The fiscal panel reminded the governor and other officials copied that Section 204(a)(1)-(2) provides that “not later than 7 business days after [the Government] duly enacts any law . . ., the Governor shall submit the law to the Oversight Board” together with a “formal estimate . . . of the impact, if any, that the law will have on expenditures and revenues” and a “certification” opining whether the law is “significantly inconsistent with the Fiscal Plan.”
Signed by Chairman José Carrión, the letter says that the “last time we received a law, formal estimate, and certification from you was on August 29, 2018 with respect to Law 142. Since then, the Government has duly enacted almost 100 more laws, all of which were enacted more than 7 business days ago. Accordingly, you have failed to comply with Section 204(a)(1)-(2) for almost 100 laws because for none of those laws did you send the law, formal estimate, or certification. We raised this same issue with you in a letter, dated September 13, 2018, concerning Act 204-2018. Yet, we have not received a law, formal estimate, or certification pursuant to Section 204 since then.”

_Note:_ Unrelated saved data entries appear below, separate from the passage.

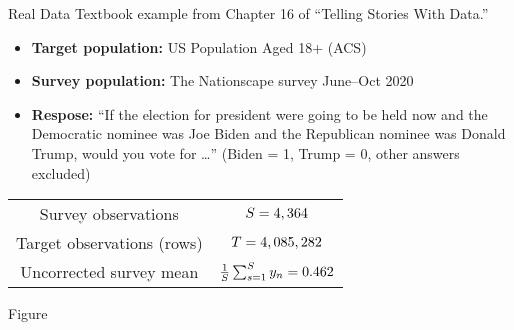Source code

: 
\begin{frame}{Real Data}
Textbook example from Chapter 16 of ``Telling Stories With Data.'' \citep{alexander:2023:telling}

\begin{itemize}
    \item \textbf{Target population:} US Population Aged 18+ (ACS) \citep{ipumsusa}
    \item \textbf{Survey population:} The Nationscape survey June--Oct 2020 \citep{tausanovitch:2019:democracy}
    \item \textbf{Respose:}  ``If
        the election for president were going to be held now and the Democratic
        nominee was Joe Biden and the Republican nominee was Donald Trump, would you
        vote for \ldots'' (Biden = 1, Trump = 0, other answers excluded)
\end{itemize}


\begin{tabular}{|c|c|}
    Survey observations &  $S = 4,364$  \\
    Target observations (rows) &  $T = 4,085,282$ \\
    Uncorrected survey mean & $\frac{1}{S} \sum_{s=1}^S y_n = 0.462$
\end{tabular}
%
\end{frame}

\begin{frame}{Figure}
\AlexanderBandFig{}
\end{frame}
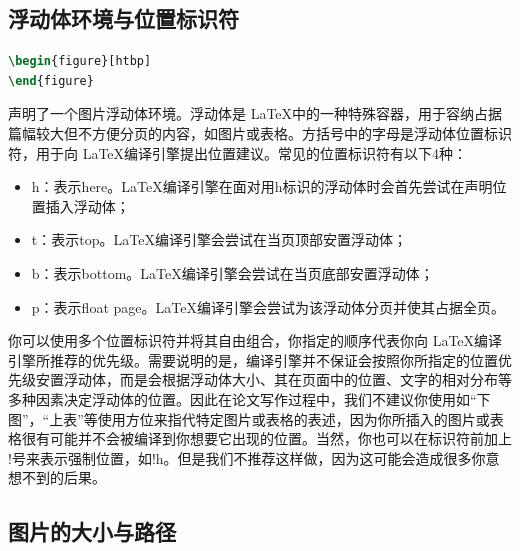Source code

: \subsection{浮动体环境与位置标识符}

\begin{tcolorbox}
\begin{lstlisting}[language=TeX]
\begin{figure}[htbp]
\end{figure}
\end{lstlisting}
\end{tcolorbox}

\noindent 声明了一个图片浮动体环境。浮动体是 \LaTeX 中的一种特殊容器，用于容纳占据篇幅较大但不方便分页的内容，如图片或表格。方括号中的字母是浮动体位置标识符，用于向 \LaTeX 编译引擎提出位置建议。常见的位置标识符有以下4种：

\begin{itemize}
  \setlength{\itemsep}{1.5pt}
  \setlength{\parsep}{1.5pt}
  \setlength{\parskip}{1.5pt}
  \item {\codefont h}：表示here。\LaTeX 编译引擎在面对用{\codefont h}标识的浮动体时会首先尝试在声明位置插入浮动体；
  \item {\codefont t}：表示top。\LaTeX 编译引擎会尝试在当页顶部安置浮动体；
  \item {\codefont b}：表示bottom。\LaTeX 编译引擎会尝试在当页底部安置浮动体；
  \item {\codefont p}：表示float page。\LaTeX 编译引擎会尝试为该浮动体分页并使其占据全页。
\end{itemize}
你可以使用多个位置标识符并将其自由组合，你指定的顺序代表你向 \LaTeX 编译引擎所推荐的优先级。需要说明的是，编译引擎并不保证会按照你所指定的位置优先级安置浮动体，而是会根据浮动体大小、其在页面中的位置、文字的相对分布等多种因素决定浮动体的位置。因此在论文写作过程中，我们不建议你使用如“下图”，“上表”等使用方位来指代特定图片或表格的表述，因为你所插入的图片或表格很有可能并不会被编译到你想要它出现的位置。当然，你也可以在标识符前加上 !号来表示强制位置，如{\codefont !h}。但是我们不推荐这样做，因为这可能会造成很多你意想不到的后果。

\subsection{图片的大小与路径}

Section 203(a) of Promesa was also pointed out to the governor, reminding him it stipulates that he must submit to the board a report describing “budget to actual” no later than 15 days after the last day of each quarter of a fiscal year, and any other information requested by the entity. The purpose of the disposition is to hold the government accountable to the certified budget and alert the board of any deviations from the certified budget, the panel assured.
“The Government did not submit complete Section 203(a) budget to actual reports for the Commonwealth, PREPA [Puerto Rico Electric Power Authority ], PRASA [Puerto Rico Aqueduct and Sewer Authority], UPR [University of Puerto Rico], or HTA [Highways & Transportation Authority] for fiscal year 2018. Last year, the Oversight Board consciously gave the Government additional time to comply with this requirement due to the destruction caused by Hurricanes Irma and Maria. However, more than enough time has passed for the Government to be able to timely comply with Section 203(a). For the first quarter of fiscal year 2019, we received partial Section 203(a) reports from the Commonwealth, PRASA, and HTA, and nothing from PREPA or UPR,” the board said.
To make this reporting as easy as possible, the board said, it created templates for the form Section 203(a) budget to actual reports must take.
“Please complete and submit these templates – filling in the ‘actuals’ and ‘variance’ columns – for fiscal year 2018 year-end and fiscal year 2019 first quarter by December 21, 2018,” the board asked. In addition, it further requested, “please create templates for PREPA, PRASA, UPR, and HTA based on these Commonwealth templates, including the same level of detail, and complete and submit them for fiscal year 2018 year-end and fiscal year 2019 first quarter by December 21, 2018.”
“As you know, these mandates in PROMESA are not optional. The Oversight Board asks you to comply with each of them immediately so that the Oversight Board does not have to take action to enforce compliance,” the board stressed.